Are buildings in India safe?
As per Delhi government, 6.5% houses in Delhi have high damage risk and 85.5% have moderate damage risk (going by the Vulnerability Atlas of India (1997), in the event of an earthquake of intensity 8). If an earthquake similar to one that struck Japan, struck Delhi, as per the experts the devastation will be unimaginable.
As per the National Building Code of India, India is divided into five seismic zones. The zone V is the highest risk zone where earthquakes of having intensity of 9 plus on the Richter scale can take place. Earthquake of intensity between 8 to 9 can be experienced in Zone IV whereas earthquake can occur between 6 and 8 on the Richter scale in Zone III of India. The above table gives details of important cities of India.

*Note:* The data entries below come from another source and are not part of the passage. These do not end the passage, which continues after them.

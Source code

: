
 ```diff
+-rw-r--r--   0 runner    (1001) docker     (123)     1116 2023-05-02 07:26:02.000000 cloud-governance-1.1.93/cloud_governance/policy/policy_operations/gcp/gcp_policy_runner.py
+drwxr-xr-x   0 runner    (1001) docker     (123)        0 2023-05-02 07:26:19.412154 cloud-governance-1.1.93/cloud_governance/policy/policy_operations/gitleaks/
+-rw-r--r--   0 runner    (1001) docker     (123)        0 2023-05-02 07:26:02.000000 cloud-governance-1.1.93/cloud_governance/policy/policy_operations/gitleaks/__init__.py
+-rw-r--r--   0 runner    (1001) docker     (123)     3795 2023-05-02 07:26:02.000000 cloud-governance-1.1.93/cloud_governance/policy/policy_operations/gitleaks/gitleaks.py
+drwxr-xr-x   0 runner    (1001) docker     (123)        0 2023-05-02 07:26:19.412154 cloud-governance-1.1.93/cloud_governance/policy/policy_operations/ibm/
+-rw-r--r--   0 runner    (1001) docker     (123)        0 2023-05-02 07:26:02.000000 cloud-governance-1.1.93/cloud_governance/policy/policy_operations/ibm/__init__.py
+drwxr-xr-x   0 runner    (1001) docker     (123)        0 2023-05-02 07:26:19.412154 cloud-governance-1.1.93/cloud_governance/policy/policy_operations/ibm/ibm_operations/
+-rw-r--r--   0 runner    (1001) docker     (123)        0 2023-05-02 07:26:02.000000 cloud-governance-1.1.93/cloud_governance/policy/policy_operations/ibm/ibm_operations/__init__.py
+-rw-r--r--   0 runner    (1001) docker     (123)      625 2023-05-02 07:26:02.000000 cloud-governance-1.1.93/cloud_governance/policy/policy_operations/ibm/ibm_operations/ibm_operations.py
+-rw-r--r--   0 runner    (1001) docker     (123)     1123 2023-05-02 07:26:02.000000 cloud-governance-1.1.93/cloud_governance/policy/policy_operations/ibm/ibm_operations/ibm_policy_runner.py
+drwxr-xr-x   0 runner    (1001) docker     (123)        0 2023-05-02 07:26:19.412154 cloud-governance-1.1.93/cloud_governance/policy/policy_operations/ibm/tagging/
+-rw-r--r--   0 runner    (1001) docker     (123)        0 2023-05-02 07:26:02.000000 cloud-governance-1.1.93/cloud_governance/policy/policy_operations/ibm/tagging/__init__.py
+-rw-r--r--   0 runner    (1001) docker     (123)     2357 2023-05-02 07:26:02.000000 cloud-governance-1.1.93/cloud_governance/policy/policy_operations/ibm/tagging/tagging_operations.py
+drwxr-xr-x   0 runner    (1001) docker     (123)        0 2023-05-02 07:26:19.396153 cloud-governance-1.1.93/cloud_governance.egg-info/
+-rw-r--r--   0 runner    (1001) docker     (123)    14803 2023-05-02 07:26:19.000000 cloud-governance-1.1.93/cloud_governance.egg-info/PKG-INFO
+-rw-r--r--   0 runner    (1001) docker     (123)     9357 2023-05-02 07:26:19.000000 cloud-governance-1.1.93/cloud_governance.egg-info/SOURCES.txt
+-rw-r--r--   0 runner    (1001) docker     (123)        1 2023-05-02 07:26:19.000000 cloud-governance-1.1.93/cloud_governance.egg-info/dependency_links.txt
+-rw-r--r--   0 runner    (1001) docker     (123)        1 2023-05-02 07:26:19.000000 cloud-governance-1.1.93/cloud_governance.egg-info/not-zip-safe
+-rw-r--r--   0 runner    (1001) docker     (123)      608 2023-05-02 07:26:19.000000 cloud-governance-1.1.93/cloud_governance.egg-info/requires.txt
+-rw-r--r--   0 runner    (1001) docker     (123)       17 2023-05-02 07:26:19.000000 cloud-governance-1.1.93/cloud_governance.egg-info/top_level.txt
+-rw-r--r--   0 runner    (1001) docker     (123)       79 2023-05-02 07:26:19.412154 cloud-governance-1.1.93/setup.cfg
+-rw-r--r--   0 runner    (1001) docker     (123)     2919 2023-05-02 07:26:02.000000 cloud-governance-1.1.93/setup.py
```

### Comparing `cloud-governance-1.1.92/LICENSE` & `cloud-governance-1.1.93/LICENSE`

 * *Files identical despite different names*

The National Building Code in 2005 has directed state governments to ensure that all new buildings follow the Indian seismic code which is recommended. However, with corruption being the root cause, the implementation is lax to non-existent. Also dense building structures, growing population, improper city and non-engineered building practices have increased the risk.
Need of the day
There is a need for construction of seismic proof buildings. The National Disaster Management Authority (NDMA) has made it compulsory for all new constructions to be earthquake-resistant, especially in cities located in seismic zones. The guidelines have also recommended selective seismic strengthening and retrofitting of existing priority structures located in high-risk areas.
As per the National Building Code of India
An earthquake-resistant building has four virtues in it, namely:
(a) Good Structural Configuration: Its size, shape and structural system carrying loads are such that they ensure a direct and smooth flow of inertia forces to the ground.
(b) Lateral Strength: The maximum lateral (horizontal) force that it can resist is such that the damage induced in it does not result in collapse.
(c) Adequate Stiffness: Its lateral load resisting system is such that the earthquake-induced deformations in it do not damage its contents under low-to-moderate shaking.
(d) Good Ductility: Its capacity to undergo large deformations under severe earthquake shaking even after yielding, is improved by favourable design and detailing strategies.
The Bureau of Indian Standards (BIS) has laid down different criteria for different earthquake prone zones in the country. While the regulations do not guarantee that the damage will not happen during the quake, they do ensure that structures are able to respond to earthquake shakings of moderate intensities without structural damage and of heavy intensities without total collapse
While there is no such term as “earthquake proof”, as no building can be entirely safe from earthquakes. The building can however be earthquake resistant, which means that minimum damage to life and property is caused following an earthquake. The builder has to follow the minimum permissible safety standards.
Also it should be made mandatory that a copy of ‘structure certificate’ should be given to the buyers at the time of booking.
It is also the duty of the buyer to ensure that the ‘structure certificate’ is given and they can check if earthquake resistant elements have been incorporated.
‘A house saved is a house constructed’. Hence it is duty on the part of the government, builder and buyer to make sure that the dream house does not fall like a pack of cards in times of the quake. To take necessary precautions is one’s commitment to safety.